|
|
|
|
|
|
| |
| |
|
|
|
|
| |
| |
|
|
This is day 2 of my use of POV, so I won't be startled if there's just
something I'm missing. I'm trying to render a very simple scene - 2 objects,
3 lights - and it works exactly as I'd expect until I turn on +UA. This is
on Vista, 2 Intel cores, way more than enough memory.

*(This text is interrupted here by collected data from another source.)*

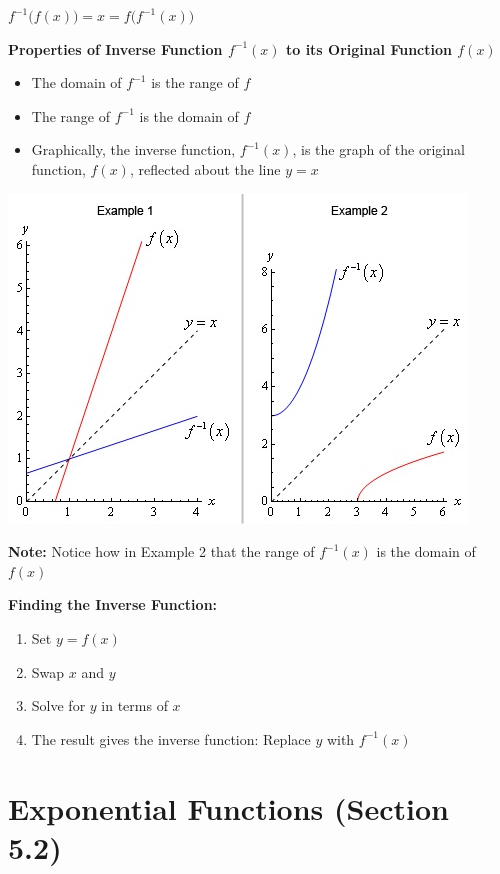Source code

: \documentclass[12pt]{article}
\newenvironment{myindentpar}[1]%
     {\begin{list}{}%
             {\setlength{\leftmargin}{#1}}%
             \item[]%
     }
     {\end{list}}
\begin{document}
\centerline{$f^{-1}\Big(f(x)\Big) = x = f\Big(f^{-1}(x)\Big)$ }

\textbf{Properties of Inverse Function $f^{-1}(x)$ to its Original Function $f(x)$}
\begin{myindentpar}{1cm}

\begin{itemize}
\item The domain of $f^{-1}$ is the range of $f$
\item The range of $f^{-1}$ is the domain of $f$
\item Graphically, the inverse function, $f^{-1}(x)$, is the graph of the original function, $f(x)$,  reflected about the line $y=x$
\end{itemize}

\includegraphics{InverseGraph.jpg}

\textbf{Note:} Notice how in Example 2 that the range of $f^{-1}(x)$ is the domain of $f(x)$

\end{myindentpar}

\textbf{Finding the Inverse Function:}

\begin{enumerate}
\item Set $y = f(x)$
\item Swap $x$ and $y$
\item Solve for $y$ in terms of $x$
\item The result gives the inverse function: Replace $y$ with $f^{-1}(x)$
\end{enumerate}

\newpage

\section{Exponential Functions (Section 5.2)}
\end{document}

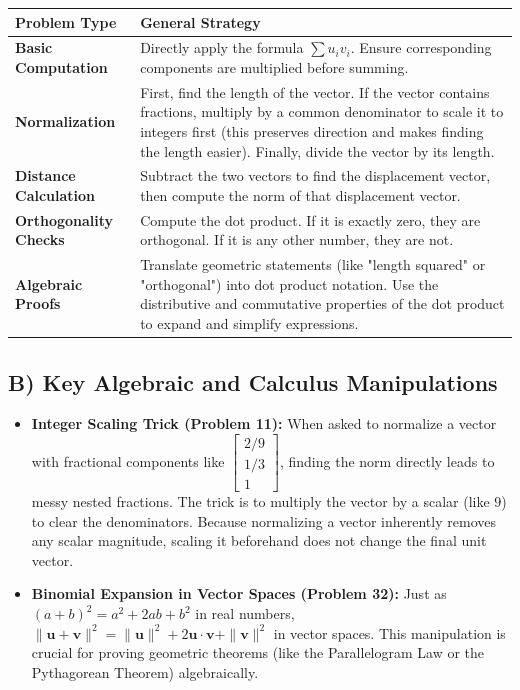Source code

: \documentclass[11pt, letterpaper]{article}
\theoremstyle{definition}
\theoremstyle{remark}
\begin{document}
\renewcommand{\arraystretch}{1.5}
\begin{tabularx}{\textwidth}{>{\raggedright\arraybackslash}p{4cm} X}
\toprule
\textbf{Problem Type} & \textbf{General Strategy} \\
\midrule
\textbf{Basic Computation} & Directly apply the formula $\sum u_i v_i$. Ensure corresponding components are multiplied before summing. \\
\addlinespace[4pt]
\textbf{Normalization} & First, find the length of the vector. If the vector contains fractions, multiply by a common denominator to scale it to integers first (this preserves direction and makes finding the length easier). Finally, divide the vector by its length. \\
\addlinespace[4pt]
\textbf{Distance Calculation} & Subtract the two vectors to find the displacement vector, then compute the norm of that displacement vector. \\
\addlinespace[4pt]
\textbf{Orthogonality Checks} & Compute the dot product. If it is exactly zero, they are orthogonal. If it is any other number, they are not. \\
\addlinespace[4pt]
\textbf{Algebraic Proofs} & Translate geometric statements (like "length squared" or "orthogonal") into dot product notation. Use the distributive and commutative properties of the dot product to expand and simplify expressions. \\
\bottomrule
\end{tabularx}

\subsection{B) Key Algebraic and Calculus Manipulations}
\begin{itemize}
    \item \textbf{Integer Scaling Trick (Problem 11):} When asked to normalize a vector with fractional components like $\begin{bmatrix} 2/9 \\ 1/3 \\ 1 \end{bmatrix}$, finding the norm directly leads to messy nested fractions. The trick is to multiply the vector by a scalar (like $9$) to clear the denominators. Because normalizing a vector inherently removes any scalar magnitude, scaling it beforehand does not change the final unit vector.
    \item \textbf{Binomial Expansion in Vector Spaces (Problem 32):} Just as $(a+b)^2 = a^2 + 2ab + b^2$ in real numbers, $\|\mathbf{u}+\mathbf{v}\|^2 = \|\mathbf{u}\|^2 + 2\mathbf{u}\cdot\mathbf{v} + \|\mathbf{v}\|^2$ in vector spaces. This manipulation is crucial for proving geometric theorems (like the Parallelogram Law or the Pythagorean Theorem) algebraically.
\end{itemize}
\end{document}
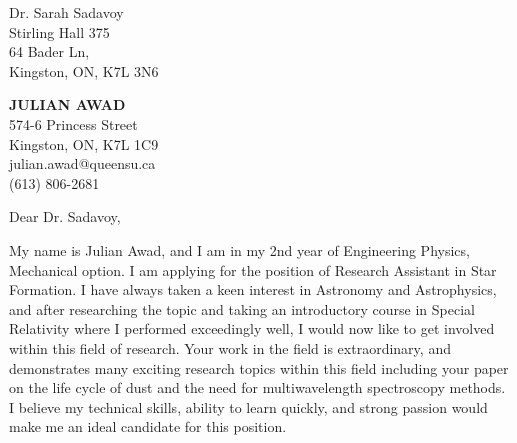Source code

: \documentclass[11pt]{letter} %
\begin{document}
\begin{letter}{Dr. Sarah Sadavoy \\
Stirling Hall 375 \\
64 Bader Ln, \\
Kingston, ON, K7L 3N6}

\begin{center}
\textbf{\huge JULIAN AWAD} \\ %
\vspace{1em} %
574-6 Princess Street \\ Kingston, ON, K7L 1C9 \\ julian.awad@queensu.ca \\ (613) 806-2681 %
\end{center}
\hspace{2em}
\signature{Julian Awad} %
\vspace{-0.3in}
\opening{Dear Dr. Sadavoy,}

My name is Julian Awad, and I am in my 2nd year of Engineering Physics, Mechanical option. I am applying for the position of Research Assistant in Star Formation. I have always taken a keen interest in Astronomy and Astrophysics, and after researching the topic and taking an introductory course in Special Relativity where I performed exceedingly well, I would now like to get involved within this field of research. Your work in the field is extraordinary, and demonstrates many exciting research topics within this field including your paper on the life cycle of dust and the need for multiwavelength spectroscopy methods. I believe my technical skills, ability to learn quickly, and strong passion would make me an ideal candidate for this position.


\end{letter}
\end{document}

The scene is a glass sphere floating just above a slab of marble. It's
viewed from directly above, giving the false impression of a half-sphere
sitting on the slab. There's a light inside the sphere, and a couple outside
it as well. The light inside refracts the way I'd hoped, giving the
impression of an glowing sphere.
But I want the background transparent, with the eventual goal of cutting
away at the slab's corners and having a non-rectangular object to use in
openGL code. So I specify
+A +Q11 Output_File_Type=N +UA
What I get is a jet black circle where the sphere was. When I display the
.png file in other tools, I get my slab of marble with a circular hole cut
through it. I've tried Output_File_Type=S +UA in the vague hope of some
sort of nonstandard .bmp file working out, and that's not better.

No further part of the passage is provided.